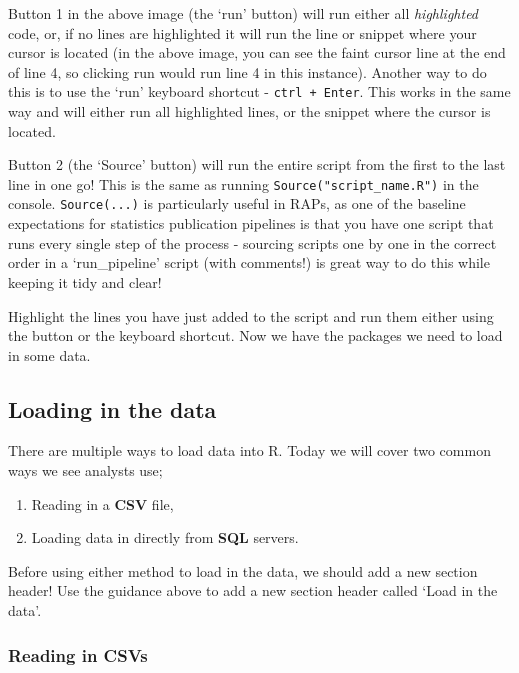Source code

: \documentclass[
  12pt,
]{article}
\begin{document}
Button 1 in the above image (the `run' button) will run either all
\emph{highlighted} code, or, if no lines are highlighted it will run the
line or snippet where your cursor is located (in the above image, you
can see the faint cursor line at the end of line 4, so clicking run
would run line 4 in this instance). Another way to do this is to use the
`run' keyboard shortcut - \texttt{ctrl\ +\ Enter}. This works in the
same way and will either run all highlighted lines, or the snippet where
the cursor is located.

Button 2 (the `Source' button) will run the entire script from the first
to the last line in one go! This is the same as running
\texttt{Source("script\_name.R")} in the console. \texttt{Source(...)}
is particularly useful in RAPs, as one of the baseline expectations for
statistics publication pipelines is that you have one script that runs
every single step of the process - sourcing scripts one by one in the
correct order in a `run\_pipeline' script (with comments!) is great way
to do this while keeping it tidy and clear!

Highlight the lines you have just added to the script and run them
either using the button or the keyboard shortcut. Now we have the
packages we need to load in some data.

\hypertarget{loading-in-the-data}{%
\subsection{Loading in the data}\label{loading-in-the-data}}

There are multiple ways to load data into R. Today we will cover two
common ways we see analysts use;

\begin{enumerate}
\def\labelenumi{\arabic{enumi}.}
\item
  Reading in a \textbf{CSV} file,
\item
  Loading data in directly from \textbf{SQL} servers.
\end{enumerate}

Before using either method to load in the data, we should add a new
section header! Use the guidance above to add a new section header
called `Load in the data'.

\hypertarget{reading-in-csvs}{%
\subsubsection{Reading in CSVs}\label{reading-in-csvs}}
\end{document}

########

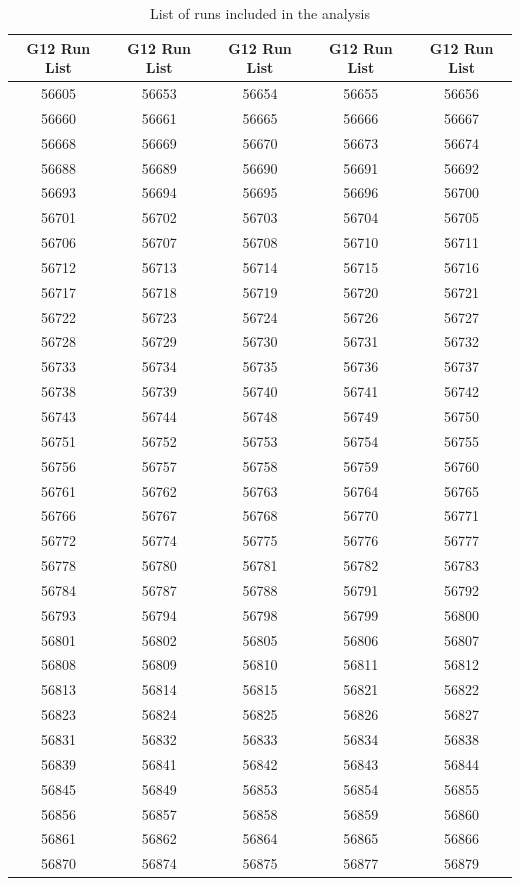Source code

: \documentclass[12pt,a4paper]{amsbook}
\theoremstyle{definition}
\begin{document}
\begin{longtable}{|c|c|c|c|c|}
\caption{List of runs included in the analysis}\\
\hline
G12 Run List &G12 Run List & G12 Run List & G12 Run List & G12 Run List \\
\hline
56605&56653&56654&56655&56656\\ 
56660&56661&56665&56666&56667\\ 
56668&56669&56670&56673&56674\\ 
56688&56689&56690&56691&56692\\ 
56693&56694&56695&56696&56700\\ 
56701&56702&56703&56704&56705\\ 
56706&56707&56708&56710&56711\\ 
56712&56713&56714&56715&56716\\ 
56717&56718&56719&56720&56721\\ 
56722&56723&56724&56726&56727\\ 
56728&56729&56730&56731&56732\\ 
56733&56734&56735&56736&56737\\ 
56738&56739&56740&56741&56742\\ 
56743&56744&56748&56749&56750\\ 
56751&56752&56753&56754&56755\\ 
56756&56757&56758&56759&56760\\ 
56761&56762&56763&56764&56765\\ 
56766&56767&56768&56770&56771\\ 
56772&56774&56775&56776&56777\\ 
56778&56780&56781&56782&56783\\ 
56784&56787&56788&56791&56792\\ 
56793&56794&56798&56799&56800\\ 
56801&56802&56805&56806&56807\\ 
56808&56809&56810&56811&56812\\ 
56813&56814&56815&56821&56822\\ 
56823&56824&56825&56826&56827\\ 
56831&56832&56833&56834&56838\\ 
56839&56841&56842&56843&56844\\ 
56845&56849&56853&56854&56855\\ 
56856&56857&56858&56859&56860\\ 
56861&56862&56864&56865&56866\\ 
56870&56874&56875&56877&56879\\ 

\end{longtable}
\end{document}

########

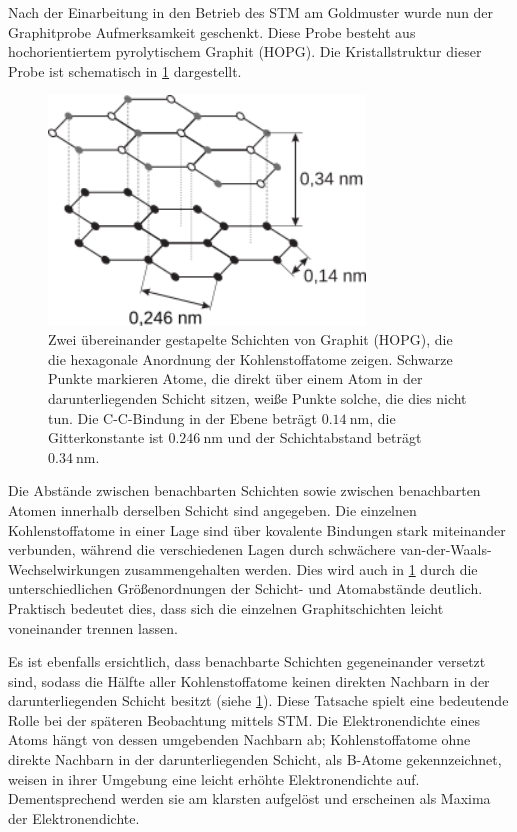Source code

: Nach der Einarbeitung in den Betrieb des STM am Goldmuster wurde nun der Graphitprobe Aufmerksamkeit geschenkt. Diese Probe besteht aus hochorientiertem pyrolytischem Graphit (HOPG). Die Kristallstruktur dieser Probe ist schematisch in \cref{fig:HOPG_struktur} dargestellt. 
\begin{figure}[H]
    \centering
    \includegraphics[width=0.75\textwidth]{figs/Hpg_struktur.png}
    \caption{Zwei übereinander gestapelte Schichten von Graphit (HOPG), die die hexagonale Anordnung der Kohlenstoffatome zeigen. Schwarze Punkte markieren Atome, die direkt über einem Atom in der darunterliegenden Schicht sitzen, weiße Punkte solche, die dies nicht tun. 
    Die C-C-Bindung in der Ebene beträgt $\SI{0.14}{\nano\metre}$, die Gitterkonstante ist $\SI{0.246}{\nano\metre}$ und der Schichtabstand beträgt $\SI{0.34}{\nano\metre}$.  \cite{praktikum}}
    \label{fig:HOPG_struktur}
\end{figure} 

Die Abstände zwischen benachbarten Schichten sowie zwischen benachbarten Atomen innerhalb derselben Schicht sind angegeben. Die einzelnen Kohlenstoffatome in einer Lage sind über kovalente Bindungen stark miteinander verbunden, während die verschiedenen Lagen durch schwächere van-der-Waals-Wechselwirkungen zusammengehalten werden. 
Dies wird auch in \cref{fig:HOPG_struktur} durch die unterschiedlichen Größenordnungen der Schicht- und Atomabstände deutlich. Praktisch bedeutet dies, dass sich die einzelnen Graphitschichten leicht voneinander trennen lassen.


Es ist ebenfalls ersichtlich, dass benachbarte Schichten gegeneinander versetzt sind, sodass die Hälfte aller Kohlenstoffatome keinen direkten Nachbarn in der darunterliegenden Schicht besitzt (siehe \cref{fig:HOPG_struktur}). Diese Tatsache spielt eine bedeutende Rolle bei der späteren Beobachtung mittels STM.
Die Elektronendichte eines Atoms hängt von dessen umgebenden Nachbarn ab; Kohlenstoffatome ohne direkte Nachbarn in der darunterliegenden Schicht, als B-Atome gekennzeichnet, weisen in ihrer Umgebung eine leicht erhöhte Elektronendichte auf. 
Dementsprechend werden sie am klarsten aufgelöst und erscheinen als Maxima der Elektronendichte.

########

**Task item**
Retype the portion of the data above that starts on the line with "Highlight the lines" and finishes on the line with "common ways we see analysts use;", including both of those lines.

**Response for this exercise**
Highlight the lines you have just added to the script and run them
either using the button or the keyboard shortcut. Now we have the
packages we need to load in some data.

\hypertarget{loading-in-the-data}{%
\subsection{Loading in the data}\label{loading-in-the-data}}

There are multiple ways to load data into R. Today we will cover two
common ways we see analysts use;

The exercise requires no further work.